Supplied information Start Marker
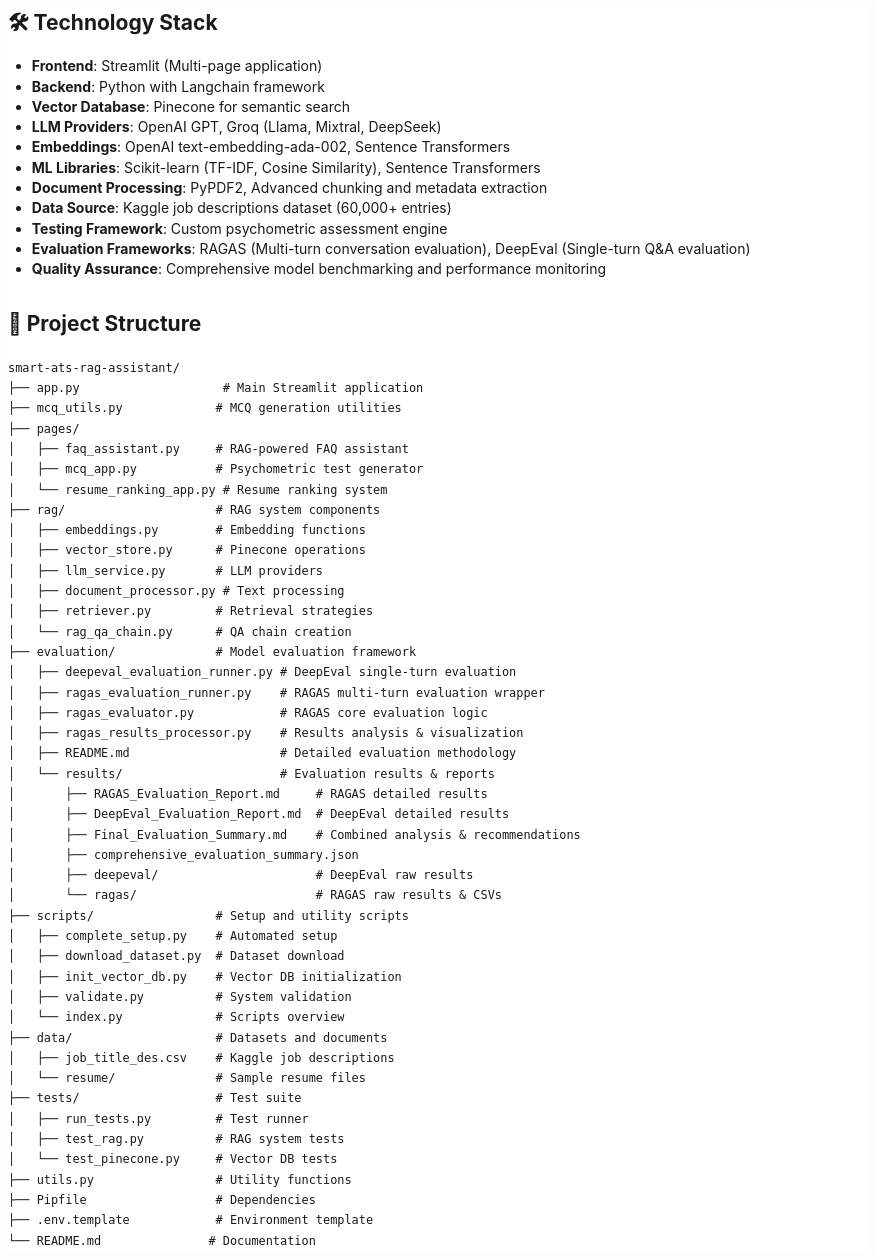 ## 🛠️ Technology Stack

- **Frontend**: Streamlit (Multi-page application)
- **Backend**: Python with Langchain framework
- **Vector Database**: Pinecone for semantic search
- **LLM Providers**: OpenAI GPT, Groq (Llama, Mixtral, DeepSeek)
- **Embeddings**: OpenAI text-embedding-ada-002, Sentence Transformers
- **ML Libraries**: Scikit-learn (TF-IDF, Cosine Similarity), Sentence Transformers
- **Document Processing**: PyPDF2, Advanced chunking and metadata extraction
- **Data Source**: Kaggle job descriptions dataset (60,000+ entries)
- **Testing Framework**: Custom psychometric assessment engine
- **Evaluation Frameworks**: RAGAS (Multi-turn conversation evaluation), DeepEval (Single-turn Q&A evaluation)
- **Quality Assurance**: Comprehensive model benchmarking and performance monitoring

## 📁 Project Structure

```
smart-ats-rag-assistant/
├── app.py                    # Main Streamlit application
├── mcq_utils.py             # MCQ generation utilities
├── pages/
│   ├── faq_assistant.py     # RAG-powered FAQ assistant
│   ├── mcq_app.py           # Psychometric test generator
│   └── resume_ranking_app.py # Resume ranking system
├── rag/                     # RAG system components
│   ├── embeddings.py        # Embedding functions
│   ├── vector_store.py      # Pinecone operations
│   ├── llm_service.py       # LLM providers
│   ├── document_processor.py # Text processing
│   ├── retriever.py         # Retrieval strategies
│   └── rag_qa_chain.py      # QA chain creation
├── evaluation/              # Model evaluation framework
│   ├── deepeval_evaluation_runner.py # DeepEval single-turn evaluation
│   ├── ragas_evaluation_runner.py    # RAGAS multi-turn evaluation wrapper
│   ├── ragas_evaluator.py            # RAGAS core evaluation logic
│   ├── ragas_results_processor.py    # Results analysis & visualization
│   ├── README.md                     # Detailed evaluation methodology
│   └── results/                      # Evaluation results & reports
│       ├── RAGAS_Evaluation_Report.md     # RAGAS detailed results
│       ├── DeepEval_Evaluation_Report.md  # DeepEval detailed results
│       ├── Final_Evaluation_Summary.md    # Combined analysis & recommendations
│       ├── comprehensive_evaluation_summary.json
│       ├── deepeval/                      # DeepEval raw results
│       └── ragas/                         # RAGAS raw results & CSVs
├── scripts/                 # Setup and utility scripts
│   ├── complete_setup.py    # Automated setup
│   ├── download_dataset.py  # Dataset download
│   ├── init_vector_db.py    # Vector DB initialization
│   ├── validate.py          # System validation
│   └── index.py             # Scripts overview
├── data/                    # Datasets and documents
│   ├── job_title_des.csv    # Kaggle job descriptions
│   └── resume/              # Sample resume files
├── tests/                   # Test suite
│   ├── run_tests.py         # Test runner
│   ├── test_rag.py          # RAG system tests
│   └── test_pinecone.py     # Vector DB tests
├── utils.py                 # Utility functions
├── Pipfile                  # Dependencies
├── .env.template            # Environment template
└── README.md               # Documentation
```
Supplied information End Marker
*Assignment:* The records above should be repeated exactly, with no pictures in the copy.

*Your response:*
 ## 🛠️ Technology Stack

- **Frontend**: Streamlit (Multi-page application)
- **Backend**: Python with Langchain framework
- **Vector Database**: Pinecone for semantic search
- **LLM Providers**: OpenAI GPT, Groq (Llama, Mixtral, DeepSeek)
- **Embeddings**: OpenAI text-embedding-ada-002, Sentence Transformers
- **ML Libraries**: Scikit-learn (TF-IDF, Cosine Similarity), Sentence Transformers
- **Document Processing**: PyPDF2, Advanced chunking and metadata extraction
- **Data Source**: Kaggle job descriptions dataset (60,000+ entries)
- **Testing Framework**: Custom psychometric assessment engine
- **Evaluation Frameworks**: RAGAS (Multi-turn conversation evaluation), DeepEval (Single-turn Q&A evaluation)
- **Quality Assurance**: Comprehensive model benchmarking and performance monitoring

## 📁 Project Structure

```
smart-ats-rag-assistant/
├── app.py                    # Main Streamlit application
├── mcq_utils.py             # MCQ generation utilities
├── pages/
│   ├── faq_assistant.py     # RAG-powered FAQ assistant
│   ├── mcq_app.py           # Psychometric test generator
│   └── resume_ranking_app.py # Resume ranking system
├── rag/                     # RAG system components
│   ├── embeddings.py        # Embedding functions
│   ├── vector_store.py      # Pinecone operations
│   ├── llm_service.py       # LLM providers
│   ├── document_processor.py # Text processing
│   ├── retriever.py         # Retrieval strategies
│   └── rag_qa_chain.py      # QA chain creation
├── evaluation/              # Model evaluation framework
│   ├── deepeval_evaluation_runner.py # DeepEval single-turn evaluation
│   ├── ragas_evaluation_runner.py    # RAGAS multi-turn evaluation wrapper
│   ├── ragas_evaluator.py            # RAGAS core evaluation logic
│   ├── ragas_results_processor.py    # Results analysis & visualization
│   ├── README.md                     # Detailed evaluation methodology
│   └── results/                      # Evaluation results & reports
│       ├── RAGAS_Evaluation_Report.md     # RAGAS detailed results
│       ├── DeepEval_Evaluation_Report.md  # DeepEval detailed results
│       ├── Final_Evaluation_Summary.md    # Combined analysis & recommendations
│       ├── comprehensive_evaluation_summary.json
│       ├── deepeval/                      # DeepEval raw results
│       └── ragas/                         # RAGAS raw results & CSVs
├── scripts/                 # Setup and utility scripts
│   ├── complete_setup.py    # Automated setup
│   ├── download_dataset.py  # Dataset download
│   ├── init_vector_db.py    # Vector DB initialization
│   ├── validate.py          # System validation
│   └── index.py             # Scripts overview
├── data/                    # Datasets and documents
│   ├── job_title_des.csv    # Kaggle job descriptions
│   └── resume/              # Sample resume files
├── tests/                   # Test suite
│   ├── run_tests.py         # Test runner
│   ├── test_rag.py          # RAG system tests
│   └── test_pinecone.py     # Vector DB tests
├── utils.py                 # Utility functions
├── Pipfile                  # Dependencies
├── .env.template            # Environment template
└── README.md               # Documentation
```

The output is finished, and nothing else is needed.